It was 150 years ago that St. Patrick’s Cathedral laid its cornerstone on 5 AV, across from Rock Center’s art decoid Atlassolini; Macy’s Department Store turned 150, the old whale-trapper R.H. Macy staggering arch consumers with the Moby Dick of U.S. retail; King Kong turned 75; and the Temple Emanu-El on Fifth Avenue turned 80, the Oz of NYC Germano-Judaic benchmarks, the Germans having bestowed NYC with the Brooklyn Bridge, the NY Times, Belmont Racetrack, beer hall kulchur pre-the Irish, the Headless Horseman and the pretzel. . . . And WFMU, the epochal razzmatazz free form radio station of inland urbo New Jersey, turned a stand-out, bucked-up, class-act 50 years-old.
In 08, the restaurant Florent closed. . .
Burritoville closed, and David’s Bagels closed but reopened up 1 AV at 19 ST, which as yet the author has not tried.

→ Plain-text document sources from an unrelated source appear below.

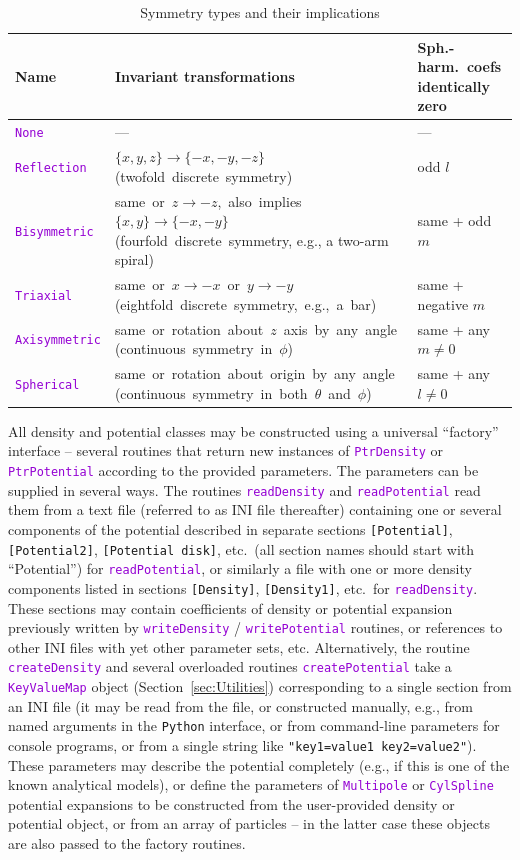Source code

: \documentclass[12pt]{article}
\newcommand{\Python}{\texttt{Python}\xspace}
\newcommand{\ttt}[1]{\textcolor{darkviolet}{\texttt{#1}}}
\newcommand{\ppp}[1]{\textcolor{darkolive} {\texttt{#1}}}
\begin{document}
\begin{table}
\caption{Symmetry types and their implications}  \label{tab:Symmetry}
\renewcommand{\arraystretch}{1.25}
\begin{tabular}{l m{9.2cm} m{3.5cm}}
Name & Invariant transformations & \mbox{Sph.-harm.~coefs} identically zero \\
\hline
\ttt{None} & --- & --- \\[2mm]
\ttt{Reflection} & \mbox{$\{x,y,z\} \to \{-x,-y,-z\}$} \mbox{(twofold discrete symmetry)} & odd $l$ \\
\ttt{Bisymmetric} & \mbox{same or $z \to -z$, also implies $\{x,y\} \to \{-x,-y\}$} \mbox{(fourfold discrete symmetry}, e.g., a two-arm spiral) & same + odd $m$ \\
\ttt{Triaxial} & \mbox{same or $x \to -x$ or $y \to -y$} \mbox{(eightfold discrete symmetry, e.g., a bar)} & same + negative $m$ \\
\ttt{Axisymmetric} & \mbox{same or rotation about $z$ axis by any angle} \mbox{(continuous symmetry in $\phi$)} & same + any $m \ne 0$ \\
\ttt{Spherical} & \mbox{same or rotation about origin by any angle} \mbox{(continuous symmetry in both $\theta$ and $\phi$)} & same + any $l \ne 0$
\end{tabular}
\end{table}

All density and potential classes may be constructed using a universal ``factory'' interface -- several routines that return new instances of \ttt{PtrDensity} or \ttt{PtrPotential} according to the provided parameters.
The parameters can be supplied in several ways. The routines \ttt{readDensity} and \ttt{readPotential} read them from a text file (referred to as INI file thereafter) containing one or several components of the potential described in separate sections \ppp{[Potential]}, \ppp{[Potential2]}, \ppp{[Potential disk]}, etc.\ (all section names should start with ``Potential'') for \ttt{readPotential}, or similarly a file with one or more density components listed in sections \ppp{[Density]}, \ppp{[Density1]}, etc.\ for \ttt{readDensity}. These sections may contain coefficients of density or potential expansion previously written by \ttt{writeDensity} / \ttt{writePotential} routines, or references to other INI files with yet other parameter sets, etc.
Alternatively, the routine \ttt{createDensity} and several overloaded routines \ttt{createPotential} take a \ttt{KeyValueMap} object (Section~\ref{sec:Utilities}) corresponding to a single section from an INI file (it may be read  from the file, or constructed manually, e.g., from named arguments in the \Python interface, or from command-line parameters for console programs, or from a single string like \ppp{"key1=value1 key2=value2"}). These parameters may describe the potential completely (e.g., if this is one of the known analytical models), or define the parameters of \ttt{Multipole} or \ttt{CylSpline} potential expansions to be constructed from the user-provided density or potential object, or from an array of particles -- in the latter case these objects are also passed to the factory routines. 
\end{document}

Scores closed, the famed swankskank, ladmaggy strip club, which event is incomparably non-tragic to the sad day in the 1990s when Billy’s Topless on 6 AV in Chelsea shuttered its superb NYU co-ed boo-tay.
Folk crooner Odetta Holmes died; and arabesque Yma Sumac; bravura Hollywood leading man and philanthropic culinarian Paul Newman; bibliognost H.N. Friedlaender, 70s country-fried songwriter/actor Jerry Reed, and muckraspy cross-dressing NYC sightseeing guide Stan Thomashaw, who, after forbidden by the company to wear his dress on the tour bus, always swore that the grungy pink shorts that became his costume were really a “cut skirt;” Lollipop Building schmancer Huntington Hartford, the A&P supermarket heir who spent his fortune bombastically, once advised against building an arena for chariot races at his Bahamas resort; and George Carlin, the Master.
Obama was elected President without precedent, in a campaign that seized the American imago like no other has in recent past, political action has been granted an infusion of esteem, glamor, class and an ingratiating sense of steadfastness.
And Bergdorf Goodman in the grand tradition showed its finest of holiday windows:
. . . . readers are urged to comment else upon any birthdays or bygones hereto. . . .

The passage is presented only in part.